Benefits and return on investment of training costs. With

With the rise of online learning opportunities, organizations are shifting their focus from delivering costly on-site training programs to leveraging the new tools and technologies that are now available. Organizations need to understand and apply business analytics to fully appreciate the effectiveness and impact of e-learning and training.

Companies invest a lot of money, resources and time in

Education. According to a 2002 ASTD State of the Industry Report

More than 375 large corporations were surveyed and companies issued

between one (1) and three (3) percent of their total salary

Education. This resulted in a per person basis of more than

$700 per employee per year. In ultra-modern companies that

increases significantly to US$1400 or more per person per year.

When training costs are viewed as a percentage of company costs

Win, then the training budget could make up just as much

5-20% of total profit margin. With rising costs

Travel and accommodation costs as well as rising costs

and spending on registering and attending meetings or developing internal training programs will undoubtedly increase the cost of the training budget, which only underscores the need to justify its cost.

To effectively measure training programs, companies

are faced with three critical issues: efficiency, effectiveness and compliance. Every important decision regarding education falls into one of these three areas. Fortunately, each of these three areas can be compared and measured.

The 2002 ASTD study reports that only a third of companies

measured the effectiveness of learning and that 12% or fewer attempted to measure the impact of their training programs on the world of work and business. Why? Interestingly, the main reason companies don’t measure upskilling is the lack of experience, tools and infrastructure to do so.

It is impossible to improve or effectively optimize training

program if it is not benchmarked or measured. Training should be measured and evaluated in the same way companies measure productivity, profit or quality. Many scorecards, dashboards, algorithms or metrics have been developed for this purpose.

If you look at the total investment in further training per person in the

companies (see above), the question arises as to how much they should spend

on measurement and evaluation? One, five or ten percent? Looking back on the ASTD 2002 best practice study, we find that most companies spend 40-50% of their total training costs on content development, 8-10% on infrastructure and the remaining resources on salaries and facility costs.

To many, the development of measurement and assessment tools sounds like an additional cost and expense for the organization. Organizations that allocate a small but fixed percentage of their training budget to this purpose can effectively measure the effectiveness of their overall investment in training. One study found that companies that adopt this model and spend $2-10 per employee on learning analytics report tangible improvements in measurability and ROI.

Organizations must justify the costs associated with measuring learning by identifying the business impact and the risk of not training their employees. This could be quantified by fines or lost profits due to non-compliance with any law or standard. Often this can lead to fines against the company or even lawsuits or other forms of lost profits.
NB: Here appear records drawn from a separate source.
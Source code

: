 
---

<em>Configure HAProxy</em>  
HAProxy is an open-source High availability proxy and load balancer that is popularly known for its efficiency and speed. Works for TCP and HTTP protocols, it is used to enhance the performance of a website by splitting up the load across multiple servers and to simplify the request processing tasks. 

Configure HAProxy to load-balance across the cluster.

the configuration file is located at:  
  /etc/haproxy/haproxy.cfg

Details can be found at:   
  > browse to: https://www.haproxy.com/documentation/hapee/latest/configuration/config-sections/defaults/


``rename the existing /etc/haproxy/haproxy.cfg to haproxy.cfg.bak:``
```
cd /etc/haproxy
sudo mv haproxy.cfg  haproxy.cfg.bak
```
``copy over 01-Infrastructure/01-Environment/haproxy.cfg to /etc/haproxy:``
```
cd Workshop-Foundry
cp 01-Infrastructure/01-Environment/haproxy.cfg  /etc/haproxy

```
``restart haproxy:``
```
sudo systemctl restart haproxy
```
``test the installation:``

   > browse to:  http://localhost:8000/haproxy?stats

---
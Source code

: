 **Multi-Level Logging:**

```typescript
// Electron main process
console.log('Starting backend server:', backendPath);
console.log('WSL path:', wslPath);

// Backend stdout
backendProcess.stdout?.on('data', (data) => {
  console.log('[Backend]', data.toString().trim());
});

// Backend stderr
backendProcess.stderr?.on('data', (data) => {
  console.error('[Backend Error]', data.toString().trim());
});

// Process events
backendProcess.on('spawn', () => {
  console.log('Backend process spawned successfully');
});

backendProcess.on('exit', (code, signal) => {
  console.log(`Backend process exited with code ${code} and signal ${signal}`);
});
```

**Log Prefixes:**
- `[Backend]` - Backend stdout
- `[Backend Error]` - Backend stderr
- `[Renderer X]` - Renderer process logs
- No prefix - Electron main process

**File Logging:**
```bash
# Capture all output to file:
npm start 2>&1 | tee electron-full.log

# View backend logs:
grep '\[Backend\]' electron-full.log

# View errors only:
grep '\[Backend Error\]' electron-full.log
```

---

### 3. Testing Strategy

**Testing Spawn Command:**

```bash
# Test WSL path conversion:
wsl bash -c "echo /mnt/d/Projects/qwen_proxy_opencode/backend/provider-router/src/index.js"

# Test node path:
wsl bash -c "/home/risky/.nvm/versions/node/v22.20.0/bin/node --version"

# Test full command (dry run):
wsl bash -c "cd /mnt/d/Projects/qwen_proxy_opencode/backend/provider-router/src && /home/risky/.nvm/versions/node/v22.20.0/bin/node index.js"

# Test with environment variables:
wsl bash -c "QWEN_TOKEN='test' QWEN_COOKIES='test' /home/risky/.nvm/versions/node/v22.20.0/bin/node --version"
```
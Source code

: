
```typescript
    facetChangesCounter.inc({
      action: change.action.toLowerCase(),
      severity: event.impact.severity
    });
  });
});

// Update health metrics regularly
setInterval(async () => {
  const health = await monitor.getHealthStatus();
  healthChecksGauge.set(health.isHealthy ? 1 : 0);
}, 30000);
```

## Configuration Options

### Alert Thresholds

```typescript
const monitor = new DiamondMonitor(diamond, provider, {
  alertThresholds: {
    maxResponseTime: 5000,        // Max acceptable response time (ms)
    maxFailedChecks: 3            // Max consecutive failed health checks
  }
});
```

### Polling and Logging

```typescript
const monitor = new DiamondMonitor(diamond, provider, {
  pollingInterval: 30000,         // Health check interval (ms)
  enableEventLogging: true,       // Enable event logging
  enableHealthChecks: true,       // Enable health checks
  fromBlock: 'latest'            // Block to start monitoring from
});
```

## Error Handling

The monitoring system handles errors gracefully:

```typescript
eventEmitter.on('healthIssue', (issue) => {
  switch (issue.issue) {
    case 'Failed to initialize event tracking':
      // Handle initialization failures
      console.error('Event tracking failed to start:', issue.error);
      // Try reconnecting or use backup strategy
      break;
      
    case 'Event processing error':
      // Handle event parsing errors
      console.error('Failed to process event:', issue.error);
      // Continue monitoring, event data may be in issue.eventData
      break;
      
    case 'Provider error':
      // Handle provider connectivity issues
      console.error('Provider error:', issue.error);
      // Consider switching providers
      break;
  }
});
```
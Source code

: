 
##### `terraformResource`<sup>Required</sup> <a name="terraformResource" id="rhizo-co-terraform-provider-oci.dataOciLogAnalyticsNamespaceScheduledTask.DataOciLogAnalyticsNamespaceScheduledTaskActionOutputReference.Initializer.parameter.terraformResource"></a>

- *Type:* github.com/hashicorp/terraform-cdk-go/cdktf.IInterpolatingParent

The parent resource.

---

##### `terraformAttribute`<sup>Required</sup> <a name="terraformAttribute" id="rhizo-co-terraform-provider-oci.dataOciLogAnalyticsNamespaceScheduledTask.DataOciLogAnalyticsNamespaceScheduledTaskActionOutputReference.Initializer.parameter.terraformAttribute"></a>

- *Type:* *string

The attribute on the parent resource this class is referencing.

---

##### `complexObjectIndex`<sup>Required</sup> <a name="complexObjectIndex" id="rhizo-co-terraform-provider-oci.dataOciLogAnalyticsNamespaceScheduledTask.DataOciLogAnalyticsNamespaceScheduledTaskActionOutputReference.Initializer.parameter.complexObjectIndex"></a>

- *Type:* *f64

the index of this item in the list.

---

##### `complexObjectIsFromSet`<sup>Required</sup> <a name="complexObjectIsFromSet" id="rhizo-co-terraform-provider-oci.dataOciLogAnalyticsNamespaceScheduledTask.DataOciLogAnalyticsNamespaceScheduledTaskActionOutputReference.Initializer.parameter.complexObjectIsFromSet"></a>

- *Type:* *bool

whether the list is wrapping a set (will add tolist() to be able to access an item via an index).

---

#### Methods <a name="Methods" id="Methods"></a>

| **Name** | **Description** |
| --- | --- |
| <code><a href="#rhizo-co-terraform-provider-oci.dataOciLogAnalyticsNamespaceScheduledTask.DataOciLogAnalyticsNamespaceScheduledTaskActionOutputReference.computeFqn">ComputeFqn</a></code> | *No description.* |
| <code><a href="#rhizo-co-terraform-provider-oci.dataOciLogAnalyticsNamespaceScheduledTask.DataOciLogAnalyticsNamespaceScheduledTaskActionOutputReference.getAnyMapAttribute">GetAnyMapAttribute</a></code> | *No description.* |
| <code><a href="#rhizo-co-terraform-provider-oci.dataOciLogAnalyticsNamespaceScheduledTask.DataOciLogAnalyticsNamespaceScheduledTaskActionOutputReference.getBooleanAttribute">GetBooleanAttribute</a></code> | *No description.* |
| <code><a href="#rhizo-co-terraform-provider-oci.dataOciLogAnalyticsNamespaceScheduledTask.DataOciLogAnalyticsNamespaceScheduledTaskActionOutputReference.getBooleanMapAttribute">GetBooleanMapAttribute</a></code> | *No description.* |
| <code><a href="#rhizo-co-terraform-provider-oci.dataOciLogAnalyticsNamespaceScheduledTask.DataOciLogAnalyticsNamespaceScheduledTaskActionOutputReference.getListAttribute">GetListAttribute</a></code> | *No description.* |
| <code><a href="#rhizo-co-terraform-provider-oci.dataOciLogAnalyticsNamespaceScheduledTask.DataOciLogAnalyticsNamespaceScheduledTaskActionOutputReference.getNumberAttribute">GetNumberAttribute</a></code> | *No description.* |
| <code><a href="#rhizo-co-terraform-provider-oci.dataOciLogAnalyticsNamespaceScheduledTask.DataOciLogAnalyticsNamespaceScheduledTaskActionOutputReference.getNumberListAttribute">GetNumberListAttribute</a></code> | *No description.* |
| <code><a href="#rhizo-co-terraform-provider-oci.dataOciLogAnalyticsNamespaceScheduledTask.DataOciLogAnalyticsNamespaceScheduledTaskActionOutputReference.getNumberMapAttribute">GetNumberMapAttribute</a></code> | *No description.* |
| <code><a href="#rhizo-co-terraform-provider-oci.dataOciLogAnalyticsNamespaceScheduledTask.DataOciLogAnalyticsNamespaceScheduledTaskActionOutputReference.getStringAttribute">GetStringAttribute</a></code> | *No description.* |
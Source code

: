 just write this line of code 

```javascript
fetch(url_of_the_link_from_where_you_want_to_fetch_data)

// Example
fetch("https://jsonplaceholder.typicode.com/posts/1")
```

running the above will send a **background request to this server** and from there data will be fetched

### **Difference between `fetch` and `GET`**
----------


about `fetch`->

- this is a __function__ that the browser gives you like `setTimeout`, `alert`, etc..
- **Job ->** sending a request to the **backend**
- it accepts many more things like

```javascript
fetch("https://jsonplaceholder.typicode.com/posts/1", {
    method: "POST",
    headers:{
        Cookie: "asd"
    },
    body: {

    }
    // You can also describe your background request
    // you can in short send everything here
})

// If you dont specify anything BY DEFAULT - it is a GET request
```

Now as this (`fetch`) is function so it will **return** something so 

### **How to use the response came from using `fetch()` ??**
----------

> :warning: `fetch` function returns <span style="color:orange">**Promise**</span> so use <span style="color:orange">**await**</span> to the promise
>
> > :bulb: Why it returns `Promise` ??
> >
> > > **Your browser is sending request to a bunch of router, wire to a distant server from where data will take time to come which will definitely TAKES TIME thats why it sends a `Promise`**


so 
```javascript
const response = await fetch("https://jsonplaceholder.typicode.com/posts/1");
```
In healthcare, for example, lack of compliance with correct

The collection, coding and reporting of cancer incidence could have a far-reaching impact on the budget that is not only spent on training and operational costs associated with the cancer registry department, but also negated the costs associated with the development of cancer programs and community outreach programs do. Although program development and outreach programs can compete for consumer dollars, all of this could be for naught if the required reporting is not accurate and in accordance with state or accreditation program standards. Cancer Registry training programs can ensure that data management processes are managed appropriately.

So, in summary, companies should focus on development

and measuring their learning programs. The investment in

Learning analytics will outweigh the risks of inadequate training. The success of any organization is directly dependent on its employees’ understanding of its products, services, operations and policies. Employees must be thoroughly trained in compliance, standards, confidentiality, non-disclosure and other legally sensitive areas of the company. And companies need to be able to track and measure this with effective learning analytics.